Search each line of the data for the word "interpretação"; copy every line where it is found.

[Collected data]
═══

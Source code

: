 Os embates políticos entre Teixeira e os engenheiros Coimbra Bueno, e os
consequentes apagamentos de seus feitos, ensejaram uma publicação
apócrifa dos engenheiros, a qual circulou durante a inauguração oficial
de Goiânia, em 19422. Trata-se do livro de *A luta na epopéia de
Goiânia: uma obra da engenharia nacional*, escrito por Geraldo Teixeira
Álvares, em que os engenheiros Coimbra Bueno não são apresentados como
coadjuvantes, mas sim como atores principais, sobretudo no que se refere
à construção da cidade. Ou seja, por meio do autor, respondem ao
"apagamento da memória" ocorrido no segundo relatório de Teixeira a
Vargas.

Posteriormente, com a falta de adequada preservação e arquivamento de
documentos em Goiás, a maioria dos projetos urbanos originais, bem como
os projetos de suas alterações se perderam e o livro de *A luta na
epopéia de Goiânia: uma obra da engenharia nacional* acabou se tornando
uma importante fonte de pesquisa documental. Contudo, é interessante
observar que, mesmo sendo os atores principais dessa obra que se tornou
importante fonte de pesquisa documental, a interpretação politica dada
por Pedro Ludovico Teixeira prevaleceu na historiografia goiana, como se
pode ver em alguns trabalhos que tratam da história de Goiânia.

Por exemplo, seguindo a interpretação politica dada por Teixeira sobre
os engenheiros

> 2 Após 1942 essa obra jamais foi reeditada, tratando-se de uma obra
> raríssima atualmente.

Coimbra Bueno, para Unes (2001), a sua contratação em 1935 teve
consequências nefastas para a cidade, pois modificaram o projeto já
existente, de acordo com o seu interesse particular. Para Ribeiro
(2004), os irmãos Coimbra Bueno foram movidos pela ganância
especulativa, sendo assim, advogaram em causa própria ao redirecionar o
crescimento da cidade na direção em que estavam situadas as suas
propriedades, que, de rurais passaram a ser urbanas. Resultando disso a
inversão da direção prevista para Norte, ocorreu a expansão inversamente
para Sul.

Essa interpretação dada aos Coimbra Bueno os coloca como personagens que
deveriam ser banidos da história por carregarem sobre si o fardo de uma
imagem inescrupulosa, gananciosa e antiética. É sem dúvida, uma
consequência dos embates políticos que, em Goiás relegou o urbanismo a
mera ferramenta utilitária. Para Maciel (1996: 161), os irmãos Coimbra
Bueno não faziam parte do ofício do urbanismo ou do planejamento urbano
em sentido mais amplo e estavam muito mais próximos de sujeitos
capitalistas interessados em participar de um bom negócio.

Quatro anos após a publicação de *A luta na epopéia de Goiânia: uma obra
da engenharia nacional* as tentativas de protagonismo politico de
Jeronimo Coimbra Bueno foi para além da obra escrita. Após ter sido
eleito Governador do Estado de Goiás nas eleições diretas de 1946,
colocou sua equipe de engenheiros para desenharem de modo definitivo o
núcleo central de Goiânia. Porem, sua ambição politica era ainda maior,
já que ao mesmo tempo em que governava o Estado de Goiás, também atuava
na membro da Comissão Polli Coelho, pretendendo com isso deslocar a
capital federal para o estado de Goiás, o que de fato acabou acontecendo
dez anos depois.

═══

**WORKED SOLUTION:**
importante fonte de pesquisa documental, a interpretação politica dada
Por exemplo, seguindo a interpretação politica dada por Teixeira sobre
Essa interpretação dada aos Coimbra Bueno os coloca como personagens que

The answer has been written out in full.